Остам Вишя кашлянул и начал читать. Но уже после первой фразы голос его ослабел, а после второй и вообще перешел на шепот.
Кто-то из конца зала крикнул:
— Громче!
Вишня вновь повысил голос. Но его не хватило до третей фразы.
Тогда снова раздался призыв:
— Громче!
И тут из темноты, откуда-то сверху послышался не менее пронзительный крик:
— Ну шё ты, сука, пристал до человека?! Громче, громче! Ты шё не видишь: человек не может! Он бухой!..
66
В 1975 году в Азербайджане проходили дни советской литературы. Проведение таких дней стало в Советском Союзе традицией. Начинались они, как правило, в столице союзной республики. Писатели посещали различные трудовые и молодежные коллективы, выступали в студенческих аудиториях и в дворцах культуры.
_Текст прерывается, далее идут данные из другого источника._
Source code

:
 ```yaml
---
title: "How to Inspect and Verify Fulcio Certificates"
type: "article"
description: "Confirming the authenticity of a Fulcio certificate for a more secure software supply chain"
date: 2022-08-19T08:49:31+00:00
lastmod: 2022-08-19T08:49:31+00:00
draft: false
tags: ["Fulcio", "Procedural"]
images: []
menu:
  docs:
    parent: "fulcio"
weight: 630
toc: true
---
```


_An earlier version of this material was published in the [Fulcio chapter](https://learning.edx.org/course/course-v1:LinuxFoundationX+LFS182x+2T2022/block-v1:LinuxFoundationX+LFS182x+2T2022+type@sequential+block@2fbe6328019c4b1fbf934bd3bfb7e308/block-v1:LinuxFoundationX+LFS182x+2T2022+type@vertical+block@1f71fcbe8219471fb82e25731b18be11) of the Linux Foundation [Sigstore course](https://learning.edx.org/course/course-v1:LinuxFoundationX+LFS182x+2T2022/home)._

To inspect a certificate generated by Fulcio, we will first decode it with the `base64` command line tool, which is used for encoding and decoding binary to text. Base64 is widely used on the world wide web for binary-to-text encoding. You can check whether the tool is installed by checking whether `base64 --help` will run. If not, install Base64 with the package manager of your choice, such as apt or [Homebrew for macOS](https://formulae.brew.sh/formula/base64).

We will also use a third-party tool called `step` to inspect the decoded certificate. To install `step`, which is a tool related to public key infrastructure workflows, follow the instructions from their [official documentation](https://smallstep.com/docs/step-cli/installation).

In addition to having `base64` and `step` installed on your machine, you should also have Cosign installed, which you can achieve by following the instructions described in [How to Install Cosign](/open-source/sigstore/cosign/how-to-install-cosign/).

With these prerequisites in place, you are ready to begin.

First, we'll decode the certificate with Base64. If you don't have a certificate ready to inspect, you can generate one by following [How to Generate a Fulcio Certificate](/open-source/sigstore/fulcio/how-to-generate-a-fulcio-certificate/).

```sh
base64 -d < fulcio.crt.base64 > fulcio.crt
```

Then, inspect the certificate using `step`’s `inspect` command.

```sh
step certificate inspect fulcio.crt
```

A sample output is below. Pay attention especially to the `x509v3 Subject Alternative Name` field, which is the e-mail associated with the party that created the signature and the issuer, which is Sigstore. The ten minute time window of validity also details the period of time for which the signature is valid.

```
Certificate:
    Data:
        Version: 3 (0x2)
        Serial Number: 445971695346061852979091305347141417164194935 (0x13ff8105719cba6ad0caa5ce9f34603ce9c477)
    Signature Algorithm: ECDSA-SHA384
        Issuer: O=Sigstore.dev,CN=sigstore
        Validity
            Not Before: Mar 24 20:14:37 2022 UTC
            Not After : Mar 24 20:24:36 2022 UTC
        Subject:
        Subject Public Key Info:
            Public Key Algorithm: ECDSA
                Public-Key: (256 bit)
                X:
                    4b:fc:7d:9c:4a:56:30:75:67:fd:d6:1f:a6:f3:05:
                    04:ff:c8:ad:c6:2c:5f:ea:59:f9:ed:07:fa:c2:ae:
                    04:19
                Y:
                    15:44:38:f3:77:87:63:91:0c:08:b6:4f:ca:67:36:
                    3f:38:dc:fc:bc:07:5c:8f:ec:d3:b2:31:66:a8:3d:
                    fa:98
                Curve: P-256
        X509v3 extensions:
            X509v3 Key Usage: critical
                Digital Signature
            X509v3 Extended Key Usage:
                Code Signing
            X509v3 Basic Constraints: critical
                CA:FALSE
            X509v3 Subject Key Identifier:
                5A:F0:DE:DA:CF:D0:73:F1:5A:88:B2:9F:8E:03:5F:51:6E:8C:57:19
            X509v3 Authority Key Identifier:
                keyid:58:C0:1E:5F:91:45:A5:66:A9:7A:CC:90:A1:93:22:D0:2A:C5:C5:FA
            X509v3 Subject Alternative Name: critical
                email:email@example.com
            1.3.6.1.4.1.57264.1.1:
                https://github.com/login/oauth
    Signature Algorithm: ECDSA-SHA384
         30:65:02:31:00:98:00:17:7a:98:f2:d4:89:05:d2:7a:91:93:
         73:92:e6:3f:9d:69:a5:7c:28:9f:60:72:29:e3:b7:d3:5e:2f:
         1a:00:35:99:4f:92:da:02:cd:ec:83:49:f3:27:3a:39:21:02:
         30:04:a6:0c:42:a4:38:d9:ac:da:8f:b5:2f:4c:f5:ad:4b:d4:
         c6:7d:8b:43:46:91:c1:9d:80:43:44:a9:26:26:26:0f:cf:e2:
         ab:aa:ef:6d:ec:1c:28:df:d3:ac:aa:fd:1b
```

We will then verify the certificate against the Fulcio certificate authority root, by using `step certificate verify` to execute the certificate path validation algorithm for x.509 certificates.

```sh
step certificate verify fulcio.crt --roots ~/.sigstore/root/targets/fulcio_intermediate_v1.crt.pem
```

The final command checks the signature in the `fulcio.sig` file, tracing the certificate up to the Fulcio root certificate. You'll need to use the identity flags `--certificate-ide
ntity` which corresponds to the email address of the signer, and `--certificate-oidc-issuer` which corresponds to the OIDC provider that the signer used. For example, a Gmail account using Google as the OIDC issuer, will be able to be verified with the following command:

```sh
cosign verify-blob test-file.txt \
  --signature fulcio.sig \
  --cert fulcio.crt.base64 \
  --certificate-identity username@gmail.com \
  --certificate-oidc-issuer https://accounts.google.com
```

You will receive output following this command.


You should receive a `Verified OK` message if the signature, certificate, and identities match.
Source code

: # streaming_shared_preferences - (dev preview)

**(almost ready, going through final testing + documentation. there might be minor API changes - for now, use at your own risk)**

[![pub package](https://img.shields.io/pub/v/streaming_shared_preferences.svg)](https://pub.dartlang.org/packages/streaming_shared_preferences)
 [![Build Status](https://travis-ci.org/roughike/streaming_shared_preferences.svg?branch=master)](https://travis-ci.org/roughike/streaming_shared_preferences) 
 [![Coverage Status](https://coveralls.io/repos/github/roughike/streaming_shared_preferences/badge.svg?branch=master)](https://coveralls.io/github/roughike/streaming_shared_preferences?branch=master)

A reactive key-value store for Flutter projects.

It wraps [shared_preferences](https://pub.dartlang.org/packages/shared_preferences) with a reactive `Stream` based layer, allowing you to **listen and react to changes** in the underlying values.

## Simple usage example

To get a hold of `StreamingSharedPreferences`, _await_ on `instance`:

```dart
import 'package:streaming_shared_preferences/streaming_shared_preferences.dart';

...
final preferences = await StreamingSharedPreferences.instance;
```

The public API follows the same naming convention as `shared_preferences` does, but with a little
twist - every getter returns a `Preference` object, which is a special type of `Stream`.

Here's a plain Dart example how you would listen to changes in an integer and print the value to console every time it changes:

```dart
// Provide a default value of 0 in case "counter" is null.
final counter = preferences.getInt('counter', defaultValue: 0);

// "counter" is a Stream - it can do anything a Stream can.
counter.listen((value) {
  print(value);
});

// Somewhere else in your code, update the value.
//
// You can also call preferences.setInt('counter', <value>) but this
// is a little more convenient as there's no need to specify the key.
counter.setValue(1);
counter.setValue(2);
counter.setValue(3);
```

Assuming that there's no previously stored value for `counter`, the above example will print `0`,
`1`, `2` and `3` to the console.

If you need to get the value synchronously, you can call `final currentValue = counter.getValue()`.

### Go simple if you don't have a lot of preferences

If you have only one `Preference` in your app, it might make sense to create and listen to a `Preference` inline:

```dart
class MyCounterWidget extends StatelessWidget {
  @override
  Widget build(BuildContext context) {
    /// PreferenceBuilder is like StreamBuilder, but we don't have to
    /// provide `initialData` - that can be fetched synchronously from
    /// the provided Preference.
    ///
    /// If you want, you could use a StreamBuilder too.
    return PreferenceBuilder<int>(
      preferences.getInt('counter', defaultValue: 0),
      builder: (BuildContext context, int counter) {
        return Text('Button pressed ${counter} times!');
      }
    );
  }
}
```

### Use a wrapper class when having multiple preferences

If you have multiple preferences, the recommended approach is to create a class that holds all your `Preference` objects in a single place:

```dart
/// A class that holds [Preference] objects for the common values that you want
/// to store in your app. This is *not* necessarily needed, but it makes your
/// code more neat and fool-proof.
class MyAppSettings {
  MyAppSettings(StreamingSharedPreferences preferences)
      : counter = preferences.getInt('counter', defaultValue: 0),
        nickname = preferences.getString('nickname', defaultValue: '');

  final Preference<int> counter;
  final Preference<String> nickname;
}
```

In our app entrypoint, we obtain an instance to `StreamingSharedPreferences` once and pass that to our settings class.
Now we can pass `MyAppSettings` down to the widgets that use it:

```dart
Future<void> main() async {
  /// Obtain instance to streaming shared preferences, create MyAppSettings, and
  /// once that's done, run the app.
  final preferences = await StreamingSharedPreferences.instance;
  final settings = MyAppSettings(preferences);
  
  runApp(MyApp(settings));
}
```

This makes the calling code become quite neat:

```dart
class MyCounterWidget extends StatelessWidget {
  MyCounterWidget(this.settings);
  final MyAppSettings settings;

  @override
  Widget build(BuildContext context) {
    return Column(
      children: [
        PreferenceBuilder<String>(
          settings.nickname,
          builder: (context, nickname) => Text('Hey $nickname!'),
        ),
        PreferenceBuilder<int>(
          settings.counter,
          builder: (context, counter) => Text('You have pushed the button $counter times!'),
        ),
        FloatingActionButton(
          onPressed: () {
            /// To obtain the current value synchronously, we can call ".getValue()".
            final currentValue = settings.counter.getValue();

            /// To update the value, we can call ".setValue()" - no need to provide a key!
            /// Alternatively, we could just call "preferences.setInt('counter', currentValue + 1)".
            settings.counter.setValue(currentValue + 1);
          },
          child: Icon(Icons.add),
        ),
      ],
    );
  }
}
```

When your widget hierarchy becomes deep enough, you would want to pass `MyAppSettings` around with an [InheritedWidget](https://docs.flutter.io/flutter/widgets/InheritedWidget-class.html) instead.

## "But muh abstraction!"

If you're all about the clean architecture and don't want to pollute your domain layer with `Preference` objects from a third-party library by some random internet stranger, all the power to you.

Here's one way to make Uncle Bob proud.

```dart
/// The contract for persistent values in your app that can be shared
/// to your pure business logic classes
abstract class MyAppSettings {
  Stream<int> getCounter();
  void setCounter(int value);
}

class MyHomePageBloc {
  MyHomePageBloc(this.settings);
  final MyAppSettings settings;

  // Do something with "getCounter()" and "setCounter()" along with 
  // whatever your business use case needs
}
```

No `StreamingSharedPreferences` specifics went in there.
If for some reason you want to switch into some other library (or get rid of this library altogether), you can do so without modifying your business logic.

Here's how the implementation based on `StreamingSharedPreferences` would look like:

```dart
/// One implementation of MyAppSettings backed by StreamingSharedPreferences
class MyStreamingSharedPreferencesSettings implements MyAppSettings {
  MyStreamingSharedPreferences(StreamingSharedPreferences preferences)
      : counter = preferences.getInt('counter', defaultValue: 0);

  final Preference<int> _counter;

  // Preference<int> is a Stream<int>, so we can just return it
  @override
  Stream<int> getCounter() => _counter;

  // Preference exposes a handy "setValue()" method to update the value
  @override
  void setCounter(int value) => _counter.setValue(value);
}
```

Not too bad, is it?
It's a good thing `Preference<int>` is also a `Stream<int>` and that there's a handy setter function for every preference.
А затем создавалось несколько бригад, которые отправлялись по городам и весям республики. В одной из бригад, к которой был прикреплен и я, собрались уважаемые художники слова. Среди них Василий Белов. Григорий Коновалов, Олжас Сулейменов и другие. Мы отправились в старинную Шемаху в одном вагоне.
Среди нас оказался и Михаил Кузьмич Луконин, один из ярких представителей поэтов фронтового поколения. Потому-то в своих выступлениях постоянно вспоминал талантливых друзей юности, друзей, которые отдали свои светлые жизни за нашу любимую Родину.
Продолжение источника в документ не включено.